クーラー
Confidentkura
air conditioner
katakana
Origin
- Source language
- en_jp (lang code)
- Source form
- cooler
- Borrowing route
- 英語 cooler → 日本語で冷房機器を指す語へ
- Semantic shift
- 冷やすもの一般 → air conditioner
- First attested
- 1960
Story
If クーラー sounds like the box you pack with ice and drinks, surprise — in Japanese someone may be asking you to turn on the air conditioner.
クーラー comes from English cooler, and English does use cooler broadly for things that cool. But everyday Japanese often uses クーラー for a room-cooling appliance or the cooling function of air conditioning. When someone says クーラーをつけて, especially on a sticky summer day, they usually mean “Please turn on the AC,” not “Please activate the picnic cooler.”

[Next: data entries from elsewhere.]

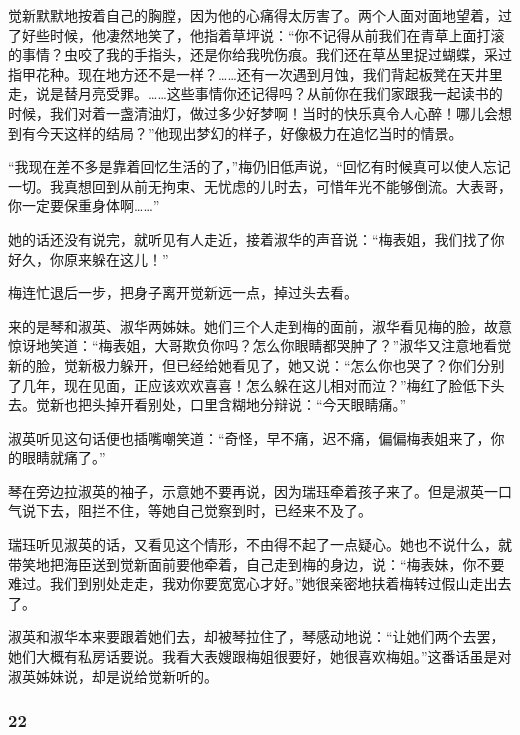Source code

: \par 觉新默默地按着自己的胸膛，因为他的心痛得太厉害了。两个人面对面地望着，过了好些时候，他凄然地笑了，他指着草坪说：“你不记得从前我们在青草上面打滚的事情？虫咬了我的手指头，还是你给我吮伤痕。我们还在草丛里捉过蝴蝶，采过指甲花种。现在地方还不是一样？……还有一次遇到月蚀，我们背起板凳在天井里走，说是替月亮受罪。……这些事情你还记得吗？从前你在我们家跟我一起读书的时候，我们对着一盏清油灯，做过多少好梦啊！当时的快乐真令人心醉！哪儿会想到有今天这样的结局？”他现出梦幻的样子，好像极力在追忆当时的情景。
\par “我现在差不多是靠着回忆生活的了，”梅仍旧低声说，“回忆有时候真可以使人忘记一切。我真想回到从前无拘束、无忧虑的儿时去，可惜年光不能够倒流。大表哥，你一定要保重身体啊……”
\par 她的话还没有说完，就听见有人走近，接着淑华的声音说：“梅表姐，我们找了你好久，你原来躲在这儿！”
\par 梅连忙退后一步，把身子离开觉新远一点，掉过头去看。
\par 来的是琴和淑英、淑华两姊妹。她们三个人走到梅的面前，淑华看见梅的脸，故意惊讶地笑道：“梅表姐，大哥欺负你吗？怎么你眼睛都哭肿了？”淑华又注意地看觉新的脸，觉新极力躲开，但已经给她看见了，她又说：“怎么你也哭了？你们分别了几年，现在见面，正应该欢欢喜喜！怎么躲在这儿相对而泣？”梅红了脸低下头去。觉新也把头掉开看别处，口里含糊地分辩说：“今天眼睛痛。”
\par 淑英听见这句话便也插嘴嘲笑道：“奇怪，早不痛，迟不痛，偏偏梅表姐来了，你的眼睛就痛了。”
\par 琴在旁边拉淑英的袖子，示意她不要再说，因为瑞珏牵着孩子来了。但是淑英一口气说下去，阻拦不住，等她自己觉察到时，已经来不及了。
\par 瑞珏听见淑英的话，又看见这个情形，不由得不起了一点疑心。她也不说什么，就带笑地把海臣送到觉新面前要他牵着，自己走到梅的身边，说：“梅表妹，你不要难过。我们到别处走走，我劝你要宽宽心才好。”她很亲密地扶着梅转过假山走出去了。
\par 淑英和淑华本来要跟着她们去，却被琴拉住了，琴感动地说：“让她们两个去罢，她们大概有私房话要说。我看大表嫂跟梅姐很要好，她很喜欢梅姐。”这番话虽是对淑英姊妹说，却是说给觉新听的。



\subsubsection*{22}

The word sits beside エアコン, from air conditioner. In modern Japanese, エアコン is the more general term for the machine, especially because many units both cool and heat. クーラー emphasizes the cooling side. That is why older or casual speech may prefer クーラー in summer, while エアコン works across seasons.

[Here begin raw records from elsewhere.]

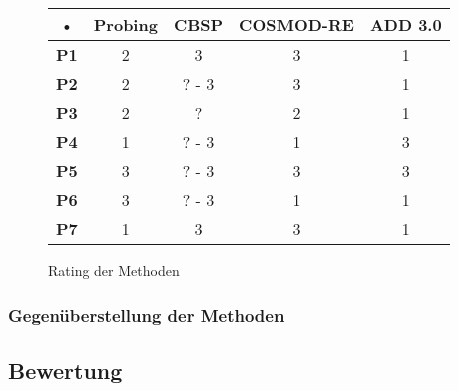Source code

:\begin{figure}[h] %
\caption{Rating der Methoden}
\centering
\begin{tabular}{|c|c|c|c|c|}
\hline 
\rule[-1ex]{0pt}{2.5ex} • & \textbf{Probing} & \textbf{CBSP} & \textbf{COSMOD-RE} & \textbf{ADD 3.0} \\ 
\hline 
\rule[-1ex]{0pt}{2.5ex} \textbf{P1} & 2 & 3 & 3 & 1 \\ 
\hline 
\rule[-1ex]{0pt}{2.5ex} \textbf{P2} & 2 & ? - 3 & 3 & 1 \\ 
\hline 
\rule[-1ex]{0pt}{2.5ex} \textbf{P3} & 2 & ? & 2 & 1 \\ 
\hline 
\rule[-1ex]{0pt}{2.5ex} \textbf{P4} & 1 & ? - 3 & 1 & 3 \\ 
\hline 
\rule[-1ex]{0pt}{2.5ex} \textbf{P5} & 3 & ? - 3 & 3 & 3 \\ 
\hline 
\rule[-1ex]{0pt}{2.5ex} \textbf{P6} & 3 & ? - 3 & 1 & 1 \\ 
\hline 
\rule[-1ex]{0pt}{2.5ex} \textbf{P7} & 1 & 3 & 3 & 1 \\ 
\hline 
\end{tabular} 
\label{tab:method_rating}
\end{figure}






\subsubsection{Gegenüberstellung der Methoden}





\subsection{Bewertung}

Picture a Tokyo apartment in August: cicadas outside, laundry refusing to dry, everyone pretending not to melt. Someone finally says, もうクーラー入れよう. No one reaches for a plastic chest full of soda. The remote comes out.
The false-friend risk is small but real. If you translate every クーラー as cooler, your English may sound like the room is being chilled by camping equipment. If the object cools a room, air conditioner is usually better. If it is a portable box for drinks, cooler or cooler box may fit.
クーラー shows how Japanese can take a broad English word and point it at the object people talk about most.
And once you hear household katakana this way, even the appliances start telling little language stories.